Stored items:
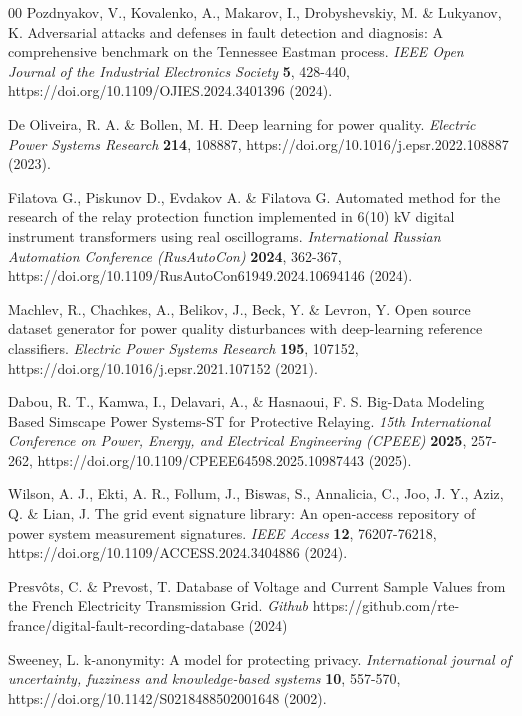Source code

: \documentclass{article}
\begin{document}
\begin{thebibliography}{00}
 Pozdnyakov, V., Kovalenko, A., Makarov, I., Drobyshevskiy, M. \& Lukyanov, K. Adversarial attacks and defenses in fault detection and diagnosis: A comprehensive benchmark on the Tennessee Eastman process. \emph{IEEE Open Journal of the Industrial Electronics Society} \textbf{5}, 428-440, https://doi.org/10.1109/OJIES.2024.3401396 (2024).

 De Oliveira, R. A. \& Bollen, M. H. Deep learning for power quality. \emph{Electric Power Systems Research} \textbf{214}, 108887, https://doi.org/10.1016/j.epsr.2022.108887 (2023).

 Filatova G., Piskunov D., Evdakov A. \& Filatova G. Automated method for the research of the relay protection function implemented in 6(10) kV digital instrument transformers using real oscillograms. \emph{International Russian Automation Conference (RusAutoCon)} \textbf{2024}, 362-367, https://doi.org/10.1109/RusAutoCon61949.2024.10694146 (2024).

 Machlev, R., Chachkes, A., Belikov, J., Beck, Y. \& Levron, Y. Open source dataset generator for power quality disturbances with deep-learning reference classifiers. \emph{Electric Power Systems Research} \textbf{195}, 107152, https://doi.org/10.1016/j.epsr.2021.107152 (2021).

 Dabou, R. T., Kamwa, I., Delavari, A., \& Hasnaoui, F. S. Big-Data Modeling Based Simscape Power Systems-ST for Protective Relaying. \emph{15th International Conference on Power, Energy, and Electrical Engineering (CPEEE)} \textbf{2025}, 257-262, https://doi.org/10.1109/CPEEE64598.2025.10987443 (2025).

 Wilson, A. J., Ekti, A. R., Follum, J., Biswas, S., Annalicia, C., Joo, J. Y., Aziz, Q. \& Lian, J. The grid event signature library: An open-access repository of power system measurement signatures. \emph{IEEE Access} \textbf{12}, 76207-76218, https://doi.org/10.1109/ACCESS.2024.3404886 (2024).

 Presvôts, C. \& Prevost, T. Database of Voltage and Current Sample Values from the French Electricity Transmission Grid. \emph{Github} https://github.com/rte-france/digital-fault-recording-database (2024)

 Sweeney, L. k-anonymity: A model for protecting privacy. \emph{International journal of uncertainty, fuzziness and knowledge-based systems} \textbf{10}, 557-570, https://doi.org/10.1142/S0218488502001648 (2002).


\end{thebibliography}
\end{document}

Work to be completed – Throughout the data above, find each line that includes the string "quality"; state only how many there are.

Solution for this problem – 2